§ Exercise aim: Take the lines below beginning at the line that has "新浪博客的图如果不显示，用鼠标点一下看不到的地方，可能会显示出来。" and stopping after the line that has "Modf(NaN) = NaN, NaN", and print them exactly as they are, with no other lines.

§ Supplied records:
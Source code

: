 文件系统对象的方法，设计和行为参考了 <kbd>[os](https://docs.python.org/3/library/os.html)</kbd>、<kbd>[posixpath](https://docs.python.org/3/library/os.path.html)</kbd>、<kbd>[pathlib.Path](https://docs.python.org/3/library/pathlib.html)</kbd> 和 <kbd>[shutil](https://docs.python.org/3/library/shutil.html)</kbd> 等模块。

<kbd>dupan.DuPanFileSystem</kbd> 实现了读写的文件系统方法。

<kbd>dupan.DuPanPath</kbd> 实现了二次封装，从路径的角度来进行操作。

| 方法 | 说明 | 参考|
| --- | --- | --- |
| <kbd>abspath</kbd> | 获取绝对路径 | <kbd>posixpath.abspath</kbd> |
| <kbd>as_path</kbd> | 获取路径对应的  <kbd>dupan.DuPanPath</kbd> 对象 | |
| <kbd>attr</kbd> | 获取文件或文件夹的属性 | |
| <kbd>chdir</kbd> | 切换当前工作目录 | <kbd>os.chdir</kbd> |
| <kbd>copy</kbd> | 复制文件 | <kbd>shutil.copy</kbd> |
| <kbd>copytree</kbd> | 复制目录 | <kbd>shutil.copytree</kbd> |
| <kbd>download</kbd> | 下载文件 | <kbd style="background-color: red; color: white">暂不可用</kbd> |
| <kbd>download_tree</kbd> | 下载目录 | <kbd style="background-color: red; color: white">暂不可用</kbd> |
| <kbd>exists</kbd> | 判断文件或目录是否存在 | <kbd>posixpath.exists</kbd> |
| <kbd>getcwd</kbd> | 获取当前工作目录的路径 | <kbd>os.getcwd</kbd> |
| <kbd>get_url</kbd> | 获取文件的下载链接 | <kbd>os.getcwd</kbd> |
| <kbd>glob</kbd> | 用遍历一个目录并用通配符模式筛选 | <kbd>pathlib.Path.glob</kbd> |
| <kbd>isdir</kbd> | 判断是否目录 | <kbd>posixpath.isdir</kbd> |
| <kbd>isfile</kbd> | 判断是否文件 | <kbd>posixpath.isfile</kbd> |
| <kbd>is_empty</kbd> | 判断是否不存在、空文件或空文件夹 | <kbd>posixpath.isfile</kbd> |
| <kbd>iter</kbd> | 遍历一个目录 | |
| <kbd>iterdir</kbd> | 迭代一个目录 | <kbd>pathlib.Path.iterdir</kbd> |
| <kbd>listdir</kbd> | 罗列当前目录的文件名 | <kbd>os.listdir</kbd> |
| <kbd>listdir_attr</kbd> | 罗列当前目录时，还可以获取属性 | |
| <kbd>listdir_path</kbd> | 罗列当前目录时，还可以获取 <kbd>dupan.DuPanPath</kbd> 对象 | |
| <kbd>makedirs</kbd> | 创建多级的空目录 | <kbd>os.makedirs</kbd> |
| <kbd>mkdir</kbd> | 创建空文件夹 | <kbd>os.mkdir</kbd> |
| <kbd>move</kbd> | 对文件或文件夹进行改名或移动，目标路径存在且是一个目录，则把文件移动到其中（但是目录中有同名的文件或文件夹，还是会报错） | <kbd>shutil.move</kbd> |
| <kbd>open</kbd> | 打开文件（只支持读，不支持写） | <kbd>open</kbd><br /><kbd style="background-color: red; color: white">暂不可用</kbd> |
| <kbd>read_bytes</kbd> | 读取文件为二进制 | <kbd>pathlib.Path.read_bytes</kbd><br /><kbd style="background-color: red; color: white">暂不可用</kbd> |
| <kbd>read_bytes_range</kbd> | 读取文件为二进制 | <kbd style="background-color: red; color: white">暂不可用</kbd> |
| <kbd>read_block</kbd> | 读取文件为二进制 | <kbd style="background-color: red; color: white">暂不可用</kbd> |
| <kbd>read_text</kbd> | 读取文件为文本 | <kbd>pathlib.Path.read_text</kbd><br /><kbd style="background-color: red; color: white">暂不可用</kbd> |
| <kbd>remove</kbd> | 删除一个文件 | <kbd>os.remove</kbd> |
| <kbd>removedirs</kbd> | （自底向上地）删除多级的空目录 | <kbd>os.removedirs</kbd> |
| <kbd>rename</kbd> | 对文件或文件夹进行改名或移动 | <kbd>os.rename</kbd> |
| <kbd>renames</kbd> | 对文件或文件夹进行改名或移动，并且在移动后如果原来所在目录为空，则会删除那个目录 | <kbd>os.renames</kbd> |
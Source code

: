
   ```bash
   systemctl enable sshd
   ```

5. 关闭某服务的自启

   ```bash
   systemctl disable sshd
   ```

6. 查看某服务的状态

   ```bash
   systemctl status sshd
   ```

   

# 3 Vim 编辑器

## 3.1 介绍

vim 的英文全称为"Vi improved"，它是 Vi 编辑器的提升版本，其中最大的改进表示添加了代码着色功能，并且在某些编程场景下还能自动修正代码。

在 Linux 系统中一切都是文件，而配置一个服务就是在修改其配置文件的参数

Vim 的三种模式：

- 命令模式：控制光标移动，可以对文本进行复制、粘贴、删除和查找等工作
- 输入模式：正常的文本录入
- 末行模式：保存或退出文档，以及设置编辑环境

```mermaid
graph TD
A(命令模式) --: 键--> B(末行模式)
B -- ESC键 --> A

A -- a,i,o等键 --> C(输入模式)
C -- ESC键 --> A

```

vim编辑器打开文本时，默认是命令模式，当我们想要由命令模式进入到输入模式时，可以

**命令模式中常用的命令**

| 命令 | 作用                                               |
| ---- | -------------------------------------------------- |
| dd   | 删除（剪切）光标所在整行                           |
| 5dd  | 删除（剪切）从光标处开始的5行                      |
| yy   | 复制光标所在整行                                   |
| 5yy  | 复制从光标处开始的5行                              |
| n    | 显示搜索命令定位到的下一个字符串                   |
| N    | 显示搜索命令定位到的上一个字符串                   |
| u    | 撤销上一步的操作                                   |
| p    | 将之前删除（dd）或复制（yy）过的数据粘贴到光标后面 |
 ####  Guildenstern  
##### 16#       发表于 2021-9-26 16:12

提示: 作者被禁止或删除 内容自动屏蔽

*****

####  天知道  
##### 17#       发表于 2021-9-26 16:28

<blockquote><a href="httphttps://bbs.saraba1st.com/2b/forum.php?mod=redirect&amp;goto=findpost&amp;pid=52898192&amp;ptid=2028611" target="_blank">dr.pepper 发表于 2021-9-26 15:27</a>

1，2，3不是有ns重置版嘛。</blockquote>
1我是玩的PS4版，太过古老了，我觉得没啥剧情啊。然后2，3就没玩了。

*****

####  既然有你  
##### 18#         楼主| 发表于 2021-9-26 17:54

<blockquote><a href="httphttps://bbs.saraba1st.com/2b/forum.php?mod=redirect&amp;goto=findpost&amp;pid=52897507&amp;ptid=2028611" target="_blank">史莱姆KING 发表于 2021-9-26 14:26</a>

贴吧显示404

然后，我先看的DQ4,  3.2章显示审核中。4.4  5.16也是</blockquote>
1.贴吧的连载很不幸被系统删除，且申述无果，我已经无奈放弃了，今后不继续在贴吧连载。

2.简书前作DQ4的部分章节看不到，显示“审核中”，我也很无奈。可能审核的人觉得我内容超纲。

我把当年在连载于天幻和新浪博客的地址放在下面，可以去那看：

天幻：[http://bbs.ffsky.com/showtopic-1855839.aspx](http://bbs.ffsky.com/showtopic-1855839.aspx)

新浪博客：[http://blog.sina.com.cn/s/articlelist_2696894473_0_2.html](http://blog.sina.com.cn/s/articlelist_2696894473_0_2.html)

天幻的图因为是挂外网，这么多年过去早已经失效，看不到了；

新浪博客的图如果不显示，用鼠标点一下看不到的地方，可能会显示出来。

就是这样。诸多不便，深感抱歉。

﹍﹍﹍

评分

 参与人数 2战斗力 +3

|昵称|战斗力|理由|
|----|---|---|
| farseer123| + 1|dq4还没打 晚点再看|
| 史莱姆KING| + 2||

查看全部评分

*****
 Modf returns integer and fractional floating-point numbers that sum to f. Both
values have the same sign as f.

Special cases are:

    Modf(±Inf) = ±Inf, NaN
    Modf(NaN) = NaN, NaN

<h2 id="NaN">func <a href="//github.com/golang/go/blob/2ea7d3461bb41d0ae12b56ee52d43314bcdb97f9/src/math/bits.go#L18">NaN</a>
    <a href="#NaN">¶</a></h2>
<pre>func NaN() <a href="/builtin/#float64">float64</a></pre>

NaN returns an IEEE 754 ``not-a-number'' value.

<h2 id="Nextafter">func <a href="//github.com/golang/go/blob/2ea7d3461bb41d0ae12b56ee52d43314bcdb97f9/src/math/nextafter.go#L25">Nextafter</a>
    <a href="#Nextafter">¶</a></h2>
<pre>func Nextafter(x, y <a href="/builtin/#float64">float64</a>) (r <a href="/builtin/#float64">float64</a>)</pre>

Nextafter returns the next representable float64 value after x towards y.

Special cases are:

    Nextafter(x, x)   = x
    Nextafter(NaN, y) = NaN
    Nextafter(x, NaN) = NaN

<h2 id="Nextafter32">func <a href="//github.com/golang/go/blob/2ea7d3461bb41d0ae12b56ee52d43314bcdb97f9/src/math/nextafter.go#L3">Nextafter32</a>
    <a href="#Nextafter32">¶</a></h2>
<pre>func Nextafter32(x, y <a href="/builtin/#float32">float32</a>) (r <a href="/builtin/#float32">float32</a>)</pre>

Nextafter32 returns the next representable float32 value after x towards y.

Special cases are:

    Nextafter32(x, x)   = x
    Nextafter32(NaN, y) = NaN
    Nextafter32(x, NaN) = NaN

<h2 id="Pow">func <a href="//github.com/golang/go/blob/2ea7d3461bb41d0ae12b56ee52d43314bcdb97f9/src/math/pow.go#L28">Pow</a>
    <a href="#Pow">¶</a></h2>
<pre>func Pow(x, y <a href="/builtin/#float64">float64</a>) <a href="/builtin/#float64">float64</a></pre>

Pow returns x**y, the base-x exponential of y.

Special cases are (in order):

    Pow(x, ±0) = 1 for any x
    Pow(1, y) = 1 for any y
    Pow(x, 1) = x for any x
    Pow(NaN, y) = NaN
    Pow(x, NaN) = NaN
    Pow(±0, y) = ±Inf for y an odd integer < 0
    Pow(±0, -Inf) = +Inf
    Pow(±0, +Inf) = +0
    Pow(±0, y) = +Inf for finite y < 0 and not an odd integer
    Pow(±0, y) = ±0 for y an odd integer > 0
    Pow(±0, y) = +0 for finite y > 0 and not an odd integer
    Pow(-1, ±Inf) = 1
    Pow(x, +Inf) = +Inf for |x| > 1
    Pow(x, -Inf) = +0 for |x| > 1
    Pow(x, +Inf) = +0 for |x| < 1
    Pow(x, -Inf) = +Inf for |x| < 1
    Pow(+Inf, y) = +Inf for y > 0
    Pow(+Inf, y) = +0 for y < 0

§ Exercise solution:
新浪博客的图如果不显示，用鼠标点一下看不到的地方，可能会显示出来。

就是这样。诸多不便，深感抱歉。

﹍﹍﹍

评分

 参与人数 2战斗力 +3

|昵称|战斗力|理由|
|----|---|---|
| farseer123| + 1|dq4还没打 晚点再看|
| 史莱姆KING| + 2||

查看全部评分

*****
 Modf returns integer and fractional floating-point numbers that sum to f. Both
values have the same sign as f.

Special cases are:

    Modf(±Inf) = ±Inf, NaN
    Modf(NaN) = NaN, NaN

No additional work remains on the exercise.